(Data excerpts)
-----

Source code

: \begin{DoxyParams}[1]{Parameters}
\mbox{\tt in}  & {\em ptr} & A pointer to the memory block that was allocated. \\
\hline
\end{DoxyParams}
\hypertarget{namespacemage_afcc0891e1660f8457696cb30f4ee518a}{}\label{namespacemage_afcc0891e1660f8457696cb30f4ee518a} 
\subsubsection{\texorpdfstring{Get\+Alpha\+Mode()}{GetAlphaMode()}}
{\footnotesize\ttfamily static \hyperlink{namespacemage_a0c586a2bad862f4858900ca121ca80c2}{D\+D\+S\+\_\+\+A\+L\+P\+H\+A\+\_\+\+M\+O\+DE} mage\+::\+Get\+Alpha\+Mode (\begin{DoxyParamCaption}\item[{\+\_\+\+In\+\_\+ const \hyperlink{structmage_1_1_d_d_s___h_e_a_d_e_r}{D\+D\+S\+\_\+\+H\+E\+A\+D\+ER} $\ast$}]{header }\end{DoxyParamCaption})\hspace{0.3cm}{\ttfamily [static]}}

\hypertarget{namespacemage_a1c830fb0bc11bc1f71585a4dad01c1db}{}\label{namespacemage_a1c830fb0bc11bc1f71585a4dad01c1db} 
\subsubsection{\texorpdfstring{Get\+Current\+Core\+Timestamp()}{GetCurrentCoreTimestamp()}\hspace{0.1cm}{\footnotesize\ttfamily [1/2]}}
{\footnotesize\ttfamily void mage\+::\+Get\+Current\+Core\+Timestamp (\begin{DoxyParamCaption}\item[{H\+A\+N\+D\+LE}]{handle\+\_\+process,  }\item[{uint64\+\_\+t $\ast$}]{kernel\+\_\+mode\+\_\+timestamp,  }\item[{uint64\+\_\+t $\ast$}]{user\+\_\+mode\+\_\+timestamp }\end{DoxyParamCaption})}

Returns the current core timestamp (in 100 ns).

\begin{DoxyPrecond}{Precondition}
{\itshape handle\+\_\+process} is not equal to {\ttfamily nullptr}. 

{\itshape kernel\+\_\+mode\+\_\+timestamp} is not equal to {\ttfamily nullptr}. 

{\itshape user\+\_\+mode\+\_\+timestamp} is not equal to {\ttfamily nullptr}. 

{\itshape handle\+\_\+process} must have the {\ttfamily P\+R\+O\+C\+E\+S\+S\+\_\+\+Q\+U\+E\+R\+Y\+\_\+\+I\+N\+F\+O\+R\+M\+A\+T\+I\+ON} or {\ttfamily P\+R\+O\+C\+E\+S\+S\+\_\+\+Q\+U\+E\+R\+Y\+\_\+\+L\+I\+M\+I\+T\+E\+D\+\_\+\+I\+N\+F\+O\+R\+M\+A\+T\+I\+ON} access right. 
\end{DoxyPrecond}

-----

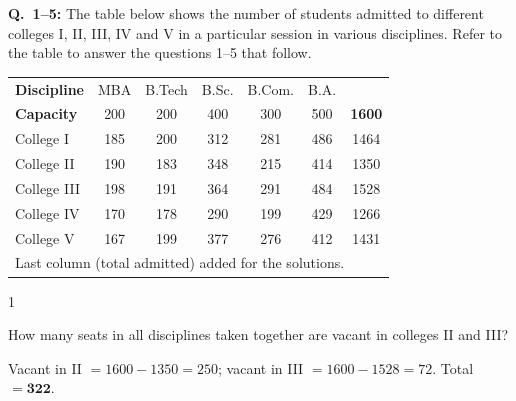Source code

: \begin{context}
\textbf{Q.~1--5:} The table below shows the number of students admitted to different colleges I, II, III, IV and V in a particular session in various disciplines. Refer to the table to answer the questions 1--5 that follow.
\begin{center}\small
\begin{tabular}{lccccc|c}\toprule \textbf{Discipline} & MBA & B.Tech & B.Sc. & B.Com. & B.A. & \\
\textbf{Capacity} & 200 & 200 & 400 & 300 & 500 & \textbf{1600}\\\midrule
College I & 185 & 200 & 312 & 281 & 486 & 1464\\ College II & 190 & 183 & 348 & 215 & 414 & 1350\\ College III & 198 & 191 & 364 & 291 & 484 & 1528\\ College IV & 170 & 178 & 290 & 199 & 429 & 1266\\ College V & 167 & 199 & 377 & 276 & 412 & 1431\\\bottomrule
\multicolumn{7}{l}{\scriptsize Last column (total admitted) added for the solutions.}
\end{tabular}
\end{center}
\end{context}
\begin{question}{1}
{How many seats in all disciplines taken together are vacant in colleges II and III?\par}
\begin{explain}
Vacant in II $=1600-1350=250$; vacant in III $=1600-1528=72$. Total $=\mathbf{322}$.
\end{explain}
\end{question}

-----

-- Task to complete --
Each line of the data that includes "textbf" counts once; say how many there are, giving nothing but the number.

-- Answer to this problem --
3